Wednesday, December 21, 2011

Fig and Rosemary Bread

Our friend Ans came for a holiday to Thailand. She asked us what she could bring from the Netherlands. I knew immediately what I liked, because we’ve been looking for figs for a long time. Ans brought 4 bags of Organic Turkish Figs, thanks Ans!
During the visit I had no time bake. We took Ans and her friend Antoinette, for a tour in our neighborhood. We visited some Little Sisters, from our project, a local market where we and the people from the hill tribes do our weekly shopping’s, we did a trekking trough the local hills and mountains and visited hill tribes villages. In between we enjoyed the baked breads from the refrigerator and especially the Stollen I baked for Christmas. 

After a week our friends moved on and today it’s Fig-time. I’m inspired by Hamelman’s hazelnut and fig bread from his book ‘Bread’. In stead of hazelnuts and figs I use rosemary and figs. I cut each fig in four parts, they look so juicy. In our garden we have a rosemary plant, lucky us. It’s hard to find a rosemary plant here. I’m making cuttings to give to our friends, they all want a piece of our delicious smelling plant.
In the original recipe very strong Canadian whole meal flour is used. Since I only have all purpose flour, I used this in stead.
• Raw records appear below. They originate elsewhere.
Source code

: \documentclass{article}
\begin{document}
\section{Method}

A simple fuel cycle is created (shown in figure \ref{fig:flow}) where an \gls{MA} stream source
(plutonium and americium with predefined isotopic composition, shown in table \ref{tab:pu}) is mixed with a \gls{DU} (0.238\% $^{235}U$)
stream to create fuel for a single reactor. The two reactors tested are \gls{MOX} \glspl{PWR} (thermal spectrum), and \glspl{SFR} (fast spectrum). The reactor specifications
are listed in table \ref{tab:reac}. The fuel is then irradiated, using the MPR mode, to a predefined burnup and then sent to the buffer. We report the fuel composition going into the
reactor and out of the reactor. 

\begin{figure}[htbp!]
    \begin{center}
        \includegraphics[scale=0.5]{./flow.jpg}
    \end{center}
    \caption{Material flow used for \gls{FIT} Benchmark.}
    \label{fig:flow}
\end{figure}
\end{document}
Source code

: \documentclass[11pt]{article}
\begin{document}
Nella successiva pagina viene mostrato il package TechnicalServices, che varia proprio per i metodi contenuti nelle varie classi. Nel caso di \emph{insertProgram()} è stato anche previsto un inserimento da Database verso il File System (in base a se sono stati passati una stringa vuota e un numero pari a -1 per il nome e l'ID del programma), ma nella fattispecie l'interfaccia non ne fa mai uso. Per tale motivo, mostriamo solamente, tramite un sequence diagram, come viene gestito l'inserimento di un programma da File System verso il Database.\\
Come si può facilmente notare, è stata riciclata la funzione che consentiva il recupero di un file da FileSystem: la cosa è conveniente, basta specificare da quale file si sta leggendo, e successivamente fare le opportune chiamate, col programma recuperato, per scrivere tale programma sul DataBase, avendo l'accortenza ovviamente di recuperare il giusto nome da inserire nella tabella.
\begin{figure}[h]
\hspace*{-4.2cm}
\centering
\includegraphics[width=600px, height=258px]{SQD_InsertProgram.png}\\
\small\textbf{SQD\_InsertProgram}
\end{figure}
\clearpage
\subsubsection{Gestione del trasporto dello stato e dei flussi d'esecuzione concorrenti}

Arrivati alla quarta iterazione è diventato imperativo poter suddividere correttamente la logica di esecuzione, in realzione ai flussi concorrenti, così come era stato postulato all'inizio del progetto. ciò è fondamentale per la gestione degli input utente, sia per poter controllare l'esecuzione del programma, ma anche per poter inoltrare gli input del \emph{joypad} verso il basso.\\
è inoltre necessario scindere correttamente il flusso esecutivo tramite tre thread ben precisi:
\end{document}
I added some whole wheat bran and rye. 

This is what I used:
400 grams all purpose flour
75 grams whole wheat bran
25 grams rye
370 grams warm water
10 grams sea salt
3/4 teaspoon dried yeast

100 grams of chopped figs
1 tablespoon fresh chopped rosemary

This is what I did:
Mix all ingredients, except figs and rosemary, on low speed until combined, about 2 minutes. Add the figs and rosemary. Continue mixing on low or medium speed until the dough reaches a medium level of gluten development. When you do the window pane test you still see some thicker pieces of dough.

Transfer the dough to a slightly oiled bowl. Cover and let ferment for 2.5 hours.
Pre shape into a ball, cover and let it rest for 25 minutes. I shaped the ball into a batard  and placed seam-side-up in flour covered banneton. 
Place the banneton into a plastic bag and proof at room temperature for 1 hour. Check with your finger if the dough is proofed enough. When your finger indent springs back very slowly, it’s done. When it springs back quickly, the dough needs more time. 

I placed the banneton in a plastic bag in the refrigerator for the night (8 – 12 hours). You could bake it the same day. If you bake it the next day, take it out of the refrigerator 1 hour before baking it. The temperature in our house asked for a longer time to proof and warm up.

Preheat the oven, with baking stone and your steam apparatus, to 230˚C.

I scored the loaf with 3 cuts. Place the loaf on the baking stone. Bake for 15 minutes with steam and another 30 minutes without. When the loaf has a nice brown color, turn off the oven but leave the loaf with the door ajar for another 10 minutes.

Let cool on a wire rack and enjoy this bread. The taste of figs is great!
Deng Deng protecting the rosemary plant
I found this at Joanna’s blog Zeb Bakes 
I send this to Susan’s YeastSpotting and Cathy of Bake Your Own Bread 

1 comment:

  1. I tried posting this before but it doesn't seem to have worked.

    Figs are available at Rimping Markets and Bakersmart in Chiang Mai. Not as cheap as having someone bring them to you but they are available.

    Rosemary plants are readily available in various flower markets and agricultural shows.